Records from a data collection
▼
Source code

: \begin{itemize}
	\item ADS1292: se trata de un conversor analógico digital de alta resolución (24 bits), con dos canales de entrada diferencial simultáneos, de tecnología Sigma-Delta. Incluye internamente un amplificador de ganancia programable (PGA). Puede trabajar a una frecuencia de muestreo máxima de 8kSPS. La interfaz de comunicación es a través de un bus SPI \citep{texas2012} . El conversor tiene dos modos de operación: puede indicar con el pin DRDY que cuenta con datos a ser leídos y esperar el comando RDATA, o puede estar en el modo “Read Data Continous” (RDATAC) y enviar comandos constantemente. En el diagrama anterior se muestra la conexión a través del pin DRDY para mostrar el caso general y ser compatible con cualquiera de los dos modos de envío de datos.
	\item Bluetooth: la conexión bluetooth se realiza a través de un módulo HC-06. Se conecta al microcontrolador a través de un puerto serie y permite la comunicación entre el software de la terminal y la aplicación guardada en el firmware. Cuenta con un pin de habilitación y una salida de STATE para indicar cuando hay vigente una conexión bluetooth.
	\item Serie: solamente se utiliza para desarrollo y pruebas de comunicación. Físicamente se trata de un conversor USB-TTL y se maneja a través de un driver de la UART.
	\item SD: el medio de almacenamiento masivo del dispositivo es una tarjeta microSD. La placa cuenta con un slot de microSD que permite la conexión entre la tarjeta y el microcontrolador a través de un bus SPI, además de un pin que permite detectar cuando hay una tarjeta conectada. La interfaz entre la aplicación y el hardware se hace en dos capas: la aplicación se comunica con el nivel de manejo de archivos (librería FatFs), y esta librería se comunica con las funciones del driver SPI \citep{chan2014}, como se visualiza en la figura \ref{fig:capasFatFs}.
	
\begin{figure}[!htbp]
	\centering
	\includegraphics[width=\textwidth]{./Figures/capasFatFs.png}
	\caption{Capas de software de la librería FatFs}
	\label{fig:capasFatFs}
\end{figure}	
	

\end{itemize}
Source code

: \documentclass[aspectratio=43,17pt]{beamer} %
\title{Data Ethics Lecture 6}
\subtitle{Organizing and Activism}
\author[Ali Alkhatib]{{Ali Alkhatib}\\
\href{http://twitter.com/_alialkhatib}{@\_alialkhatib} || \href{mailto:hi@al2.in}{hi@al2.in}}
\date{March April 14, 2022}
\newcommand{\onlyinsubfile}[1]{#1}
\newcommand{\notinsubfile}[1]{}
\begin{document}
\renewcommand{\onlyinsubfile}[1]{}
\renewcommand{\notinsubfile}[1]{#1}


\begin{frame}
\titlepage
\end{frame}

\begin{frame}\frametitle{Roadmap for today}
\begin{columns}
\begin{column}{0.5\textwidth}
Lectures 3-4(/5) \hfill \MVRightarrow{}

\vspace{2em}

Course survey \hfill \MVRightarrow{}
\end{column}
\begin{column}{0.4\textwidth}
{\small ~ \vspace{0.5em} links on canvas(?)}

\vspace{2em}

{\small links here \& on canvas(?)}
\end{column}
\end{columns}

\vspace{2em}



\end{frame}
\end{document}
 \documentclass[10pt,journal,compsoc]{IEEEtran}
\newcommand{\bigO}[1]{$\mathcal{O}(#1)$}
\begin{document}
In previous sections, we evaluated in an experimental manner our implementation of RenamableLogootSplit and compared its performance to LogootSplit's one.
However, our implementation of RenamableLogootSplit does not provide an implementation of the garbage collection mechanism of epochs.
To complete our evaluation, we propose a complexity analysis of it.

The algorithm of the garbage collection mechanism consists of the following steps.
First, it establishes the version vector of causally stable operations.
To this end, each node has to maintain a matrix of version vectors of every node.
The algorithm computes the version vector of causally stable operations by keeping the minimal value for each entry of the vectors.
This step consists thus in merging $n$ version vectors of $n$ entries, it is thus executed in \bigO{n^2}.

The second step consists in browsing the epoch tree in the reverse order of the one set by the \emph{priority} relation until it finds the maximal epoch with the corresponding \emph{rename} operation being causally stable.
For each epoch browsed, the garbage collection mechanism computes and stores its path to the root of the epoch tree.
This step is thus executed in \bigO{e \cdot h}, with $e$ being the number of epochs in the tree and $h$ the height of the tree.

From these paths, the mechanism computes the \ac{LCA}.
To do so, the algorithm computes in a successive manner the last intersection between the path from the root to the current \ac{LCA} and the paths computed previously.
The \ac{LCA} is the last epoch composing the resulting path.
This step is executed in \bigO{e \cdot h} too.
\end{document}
▲
> _Activity_
The lines from the one with "This step consists" through the final line of the data are to be reproduced exactly, both included, with no other lines.

> _Task answer_
This step consists thus in merging $n$ version vectors of $n$ entries, it is thus executed in \bigO{n^2}.

The second step consists in browsing the epoch tree in the reverse order of the one set by the \emph{priority} relation until it finds the maximal epoch with the corresponding \emph{rename} operation being causally stable.
For each epoch browsed, the garbage collection mechanism computes and stores its path to the root of the epoch tree.
This step is thus executed in \bigO{e \cdot h}, with $e$ being the number of epochs in the tree and $h$ the height of the tree.

From these paths, the mechanism computes the \ac{LCA}.
To do so, the algorithm computes in a successive manner the last intersection between the path from the root to the current \ac{LCA} and the paths computed previously.
The \ac{LCA} is the last epoch composing the resulting path.
This step is executed in \bigO{e \cdot h} too.
\end{document}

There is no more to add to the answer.